Metropolitan News-Enterprise

 

Thursday, December 3, 2009

 

Page 3

 

George Assigns Local Judge to Try BART Shooting Case

 

By a MetNews Staff Writer

 

Chief Justice Ronald M. George has assigned Los Angeles Superior Court Judge Robert J. Perry to preside over the murder trial of a former Bay Area Rapid Transit police officer who shot an unarmed passenger in the back on the floor of a train platform in Oakland.

George on Tuesday assigned Perry to the trial of Johannes Mehserle, who is charged in the fatal shooting of 22-year-old Oscar Grant at the Fruitvale BART Station in the early morning hours of New Year’s Day this year.

Alameda Superior Court Judge Morris D. Jacobson last month ordered that the case be tried in Los Angeles County, following a written order granting a change of venue request by defense counsel in October.

George assigned Perry pursuant to his authority under Article VI, Sec. 6 of the California Constitution after Jacobson also ruled that an Alameda trial court judge could not be assigned to preside over the case in Los Angeles due to inadequate judicial resources at the Alameda court.

Mehserle and other officers detained Grant and several other passengers on the platform after responding to reports of a fight on a crowded BART train returning from San Francisco.
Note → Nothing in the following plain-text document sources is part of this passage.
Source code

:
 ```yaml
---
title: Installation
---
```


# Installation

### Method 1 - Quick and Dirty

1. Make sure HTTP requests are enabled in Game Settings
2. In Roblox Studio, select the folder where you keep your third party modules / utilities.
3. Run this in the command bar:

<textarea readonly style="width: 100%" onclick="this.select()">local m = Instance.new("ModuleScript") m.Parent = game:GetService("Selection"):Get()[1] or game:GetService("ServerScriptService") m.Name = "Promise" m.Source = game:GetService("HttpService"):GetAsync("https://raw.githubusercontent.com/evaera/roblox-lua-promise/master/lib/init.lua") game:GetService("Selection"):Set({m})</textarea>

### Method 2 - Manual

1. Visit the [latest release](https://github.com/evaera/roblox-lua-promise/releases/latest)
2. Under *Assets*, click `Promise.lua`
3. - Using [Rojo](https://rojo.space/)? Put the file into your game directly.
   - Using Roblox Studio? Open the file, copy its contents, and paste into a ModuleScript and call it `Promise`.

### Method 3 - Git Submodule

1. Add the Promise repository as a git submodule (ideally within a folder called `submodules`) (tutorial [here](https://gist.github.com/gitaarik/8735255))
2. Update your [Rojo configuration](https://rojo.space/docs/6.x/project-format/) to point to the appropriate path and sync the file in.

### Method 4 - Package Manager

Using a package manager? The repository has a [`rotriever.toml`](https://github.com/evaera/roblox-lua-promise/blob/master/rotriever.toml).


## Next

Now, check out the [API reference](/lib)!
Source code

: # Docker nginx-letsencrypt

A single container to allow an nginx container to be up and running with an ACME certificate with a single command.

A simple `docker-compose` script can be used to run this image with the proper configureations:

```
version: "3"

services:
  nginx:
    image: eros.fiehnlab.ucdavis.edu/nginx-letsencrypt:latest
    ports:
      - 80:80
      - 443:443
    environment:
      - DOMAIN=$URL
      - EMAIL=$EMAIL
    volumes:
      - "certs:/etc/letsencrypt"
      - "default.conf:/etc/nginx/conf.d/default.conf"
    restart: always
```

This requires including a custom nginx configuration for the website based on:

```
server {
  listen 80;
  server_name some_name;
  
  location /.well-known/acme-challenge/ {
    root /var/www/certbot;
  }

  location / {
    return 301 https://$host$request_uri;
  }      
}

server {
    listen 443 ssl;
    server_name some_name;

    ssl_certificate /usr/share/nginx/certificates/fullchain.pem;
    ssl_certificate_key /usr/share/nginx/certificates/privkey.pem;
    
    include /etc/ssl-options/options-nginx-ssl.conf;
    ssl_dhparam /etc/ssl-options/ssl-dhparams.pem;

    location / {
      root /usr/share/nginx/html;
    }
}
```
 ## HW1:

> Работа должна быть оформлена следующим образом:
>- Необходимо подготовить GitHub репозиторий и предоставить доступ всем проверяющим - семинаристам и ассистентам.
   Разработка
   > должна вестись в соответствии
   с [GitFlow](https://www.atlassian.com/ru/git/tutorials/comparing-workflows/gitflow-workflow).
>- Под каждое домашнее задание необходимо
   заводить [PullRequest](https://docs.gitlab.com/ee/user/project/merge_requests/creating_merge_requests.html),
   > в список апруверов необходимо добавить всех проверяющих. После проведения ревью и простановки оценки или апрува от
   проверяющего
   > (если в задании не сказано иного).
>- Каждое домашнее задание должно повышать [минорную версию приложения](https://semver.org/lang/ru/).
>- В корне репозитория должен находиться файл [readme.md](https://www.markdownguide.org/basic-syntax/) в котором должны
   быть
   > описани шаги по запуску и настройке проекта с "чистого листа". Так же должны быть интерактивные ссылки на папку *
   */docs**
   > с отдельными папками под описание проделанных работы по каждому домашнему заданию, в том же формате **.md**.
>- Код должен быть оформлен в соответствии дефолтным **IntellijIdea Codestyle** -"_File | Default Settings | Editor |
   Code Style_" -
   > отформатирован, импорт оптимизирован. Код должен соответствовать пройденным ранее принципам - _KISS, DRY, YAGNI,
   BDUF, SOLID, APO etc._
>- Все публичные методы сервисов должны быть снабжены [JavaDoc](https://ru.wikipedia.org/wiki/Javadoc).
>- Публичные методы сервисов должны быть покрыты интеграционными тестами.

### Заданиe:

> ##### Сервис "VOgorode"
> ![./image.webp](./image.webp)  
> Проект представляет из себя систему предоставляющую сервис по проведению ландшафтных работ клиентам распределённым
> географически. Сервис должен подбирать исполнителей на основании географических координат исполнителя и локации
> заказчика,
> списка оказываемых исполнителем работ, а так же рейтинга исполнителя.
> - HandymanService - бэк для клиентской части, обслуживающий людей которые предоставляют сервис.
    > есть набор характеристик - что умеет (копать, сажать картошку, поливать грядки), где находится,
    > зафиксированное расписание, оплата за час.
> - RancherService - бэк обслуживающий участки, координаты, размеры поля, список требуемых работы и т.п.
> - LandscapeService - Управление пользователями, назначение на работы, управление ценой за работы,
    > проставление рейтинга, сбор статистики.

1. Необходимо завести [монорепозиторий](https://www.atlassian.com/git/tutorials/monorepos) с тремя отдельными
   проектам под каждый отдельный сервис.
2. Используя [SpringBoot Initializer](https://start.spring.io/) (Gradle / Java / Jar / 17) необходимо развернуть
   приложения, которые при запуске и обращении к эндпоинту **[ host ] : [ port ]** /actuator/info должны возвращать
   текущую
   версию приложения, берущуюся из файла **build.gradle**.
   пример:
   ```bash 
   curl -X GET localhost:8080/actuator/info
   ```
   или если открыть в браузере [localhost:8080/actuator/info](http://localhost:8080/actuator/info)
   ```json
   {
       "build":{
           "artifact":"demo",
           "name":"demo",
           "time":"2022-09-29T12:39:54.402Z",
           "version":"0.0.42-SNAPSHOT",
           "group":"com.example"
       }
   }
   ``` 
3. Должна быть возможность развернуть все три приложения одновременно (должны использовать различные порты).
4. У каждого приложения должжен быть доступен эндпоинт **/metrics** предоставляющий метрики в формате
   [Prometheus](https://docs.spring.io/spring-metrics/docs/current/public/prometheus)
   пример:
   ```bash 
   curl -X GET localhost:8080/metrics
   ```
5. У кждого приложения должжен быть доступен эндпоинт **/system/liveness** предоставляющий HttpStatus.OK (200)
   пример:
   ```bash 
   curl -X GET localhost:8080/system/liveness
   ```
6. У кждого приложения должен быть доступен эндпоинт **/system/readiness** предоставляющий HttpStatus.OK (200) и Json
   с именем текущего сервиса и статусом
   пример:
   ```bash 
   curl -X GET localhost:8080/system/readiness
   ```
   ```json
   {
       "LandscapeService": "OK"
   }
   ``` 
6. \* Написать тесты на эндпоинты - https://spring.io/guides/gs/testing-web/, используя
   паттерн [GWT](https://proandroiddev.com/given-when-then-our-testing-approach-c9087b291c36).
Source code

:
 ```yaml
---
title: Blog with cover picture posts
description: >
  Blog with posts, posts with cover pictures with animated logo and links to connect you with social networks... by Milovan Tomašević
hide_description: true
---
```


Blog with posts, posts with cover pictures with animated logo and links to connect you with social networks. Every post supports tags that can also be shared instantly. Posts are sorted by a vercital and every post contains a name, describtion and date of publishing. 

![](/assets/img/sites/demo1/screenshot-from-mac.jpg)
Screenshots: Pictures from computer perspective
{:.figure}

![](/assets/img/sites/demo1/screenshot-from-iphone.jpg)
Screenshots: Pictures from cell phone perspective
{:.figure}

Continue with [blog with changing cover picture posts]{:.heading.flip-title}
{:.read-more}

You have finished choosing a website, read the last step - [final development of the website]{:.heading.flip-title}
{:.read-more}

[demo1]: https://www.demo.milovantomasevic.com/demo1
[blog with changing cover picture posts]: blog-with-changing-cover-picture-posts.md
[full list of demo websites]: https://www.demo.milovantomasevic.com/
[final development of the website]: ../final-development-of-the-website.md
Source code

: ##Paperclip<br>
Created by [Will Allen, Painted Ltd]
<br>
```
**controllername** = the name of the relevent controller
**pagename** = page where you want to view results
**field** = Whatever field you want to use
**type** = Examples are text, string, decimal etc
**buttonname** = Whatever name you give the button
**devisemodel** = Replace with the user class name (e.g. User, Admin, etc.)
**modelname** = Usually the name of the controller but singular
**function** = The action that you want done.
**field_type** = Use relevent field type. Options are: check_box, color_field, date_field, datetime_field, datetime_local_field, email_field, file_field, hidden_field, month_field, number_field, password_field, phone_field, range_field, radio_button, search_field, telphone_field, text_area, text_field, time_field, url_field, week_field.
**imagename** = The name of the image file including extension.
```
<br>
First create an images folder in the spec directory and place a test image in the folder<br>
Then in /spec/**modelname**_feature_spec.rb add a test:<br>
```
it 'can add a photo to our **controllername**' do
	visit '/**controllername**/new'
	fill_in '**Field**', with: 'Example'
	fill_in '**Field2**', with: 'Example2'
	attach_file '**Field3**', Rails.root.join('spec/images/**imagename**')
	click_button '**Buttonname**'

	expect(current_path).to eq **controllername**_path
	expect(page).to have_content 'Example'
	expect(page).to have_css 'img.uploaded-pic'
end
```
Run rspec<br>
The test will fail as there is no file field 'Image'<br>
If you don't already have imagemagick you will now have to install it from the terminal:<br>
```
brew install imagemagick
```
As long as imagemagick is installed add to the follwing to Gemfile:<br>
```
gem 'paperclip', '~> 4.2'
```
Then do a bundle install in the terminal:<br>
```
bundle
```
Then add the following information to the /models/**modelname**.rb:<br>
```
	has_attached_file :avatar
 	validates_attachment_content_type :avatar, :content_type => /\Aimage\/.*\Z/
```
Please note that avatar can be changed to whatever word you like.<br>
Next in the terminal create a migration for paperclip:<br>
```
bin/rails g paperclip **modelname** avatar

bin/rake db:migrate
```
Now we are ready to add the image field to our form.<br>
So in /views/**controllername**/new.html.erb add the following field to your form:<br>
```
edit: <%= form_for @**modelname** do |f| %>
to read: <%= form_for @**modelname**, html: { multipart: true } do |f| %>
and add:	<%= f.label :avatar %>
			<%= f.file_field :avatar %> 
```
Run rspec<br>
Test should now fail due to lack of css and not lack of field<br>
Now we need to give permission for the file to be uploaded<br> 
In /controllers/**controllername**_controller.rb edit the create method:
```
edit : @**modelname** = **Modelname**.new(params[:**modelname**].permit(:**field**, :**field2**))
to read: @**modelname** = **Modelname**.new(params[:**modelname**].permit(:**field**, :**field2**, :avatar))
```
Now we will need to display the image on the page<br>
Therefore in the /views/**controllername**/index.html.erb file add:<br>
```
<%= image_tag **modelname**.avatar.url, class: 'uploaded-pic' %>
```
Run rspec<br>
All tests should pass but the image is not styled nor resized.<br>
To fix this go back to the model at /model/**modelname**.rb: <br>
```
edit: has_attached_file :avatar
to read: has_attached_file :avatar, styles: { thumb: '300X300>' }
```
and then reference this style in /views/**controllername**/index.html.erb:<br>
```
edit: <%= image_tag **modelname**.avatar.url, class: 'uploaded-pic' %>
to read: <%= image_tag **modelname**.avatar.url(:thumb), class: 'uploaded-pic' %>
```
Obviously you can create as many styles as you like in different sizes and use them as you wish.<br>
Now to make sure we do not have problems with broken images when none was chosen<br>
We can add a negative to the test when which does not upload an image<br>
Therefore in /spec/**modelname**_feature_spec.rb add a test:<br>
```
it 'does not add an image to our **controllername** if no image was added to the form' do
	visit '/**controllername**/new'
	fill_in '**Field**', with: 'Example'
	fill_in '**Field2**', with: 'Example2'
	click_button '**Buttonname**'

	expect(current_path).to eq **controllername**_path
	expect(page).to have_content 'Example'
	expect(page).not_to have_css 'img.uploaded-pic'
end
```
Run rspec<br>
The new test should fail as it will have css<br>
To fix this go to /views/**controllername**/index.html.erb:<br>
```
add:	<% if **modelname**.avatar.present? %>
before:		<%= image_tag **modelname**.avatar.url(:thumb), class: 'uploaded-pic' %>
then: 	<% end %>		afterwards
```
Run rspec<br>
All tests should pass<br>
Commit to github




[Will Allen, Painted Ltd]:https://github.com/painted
Mehserle and another officer were restraining Grant, who was prostrate and allegedly resisting arrest, when Mehserle stood, drew his gun and shot Grant once in the back.

Mehserle subsequently resigned from the BART police force without speaking to investigators. His defense attorney, Michael Rains, has maintained that Mehserle meant to fire his Taser stun gun, not his pistol.

Perry, 66, has served on the Superior Court since his appointment by then-Gov. Pete Wilson in 1992. Before that, he served 11 years in the U.S. Department of Justice’s Los Angeles office as an assistant U.S. attorney and headed the narcotics section and later financial investigations.

A Republican, he was born in Glendale and attended Claremont Men’s College before serving in the U.S. Army from 1965 to 1967. Perry worked as a soap salesman for Proctor & Gamble in Los Angeles after leaving the Army and then in market research for wheelchair manufacturer Everest & Jennings while attending Loyola Law School.

After graduating in 1972 and earning admission to the State Bar, Perry joined the Department of Justice the following year.

In 1976, he entered private practice with Marshall, Lawthorp, Richards & Hibbs in Oxnard, but returned to the Justice Department the following year and served as chief of narcotics from 1978 to 1980 and then as chief of financial investigations the next five years.

Perry re-entered private practice in 1985 with Epstein, Becker, Mulkeen & Green, specializing in unlawful termination defense until his appointment to the bench. He also specialized in white-collar criminal defense as an associate of attorney Douglas Dalton.

On the bench, Perry recently presided over the case against a boyfriend of former Playboy model Anna Nicole Smith and two doctors accused of providing her with sedatives and opiates. He also presided over the trial of Rafael Perez, a former LAPD officer who pleaded no contest in 2000 for his role in the Rampart corruption scandal.

A writer, Perry has penned “Dirty Money,” which dealt with the most sensational cases he prosecuted while supervising narcotics investigations as an assistant U.S. attorney, and the recently-published “Sharpening Your Trial Skills: What To Say—How To Say It.”

He also writes screenplays, and at one time grew avocados on a 40-acre orchard in Ventura County.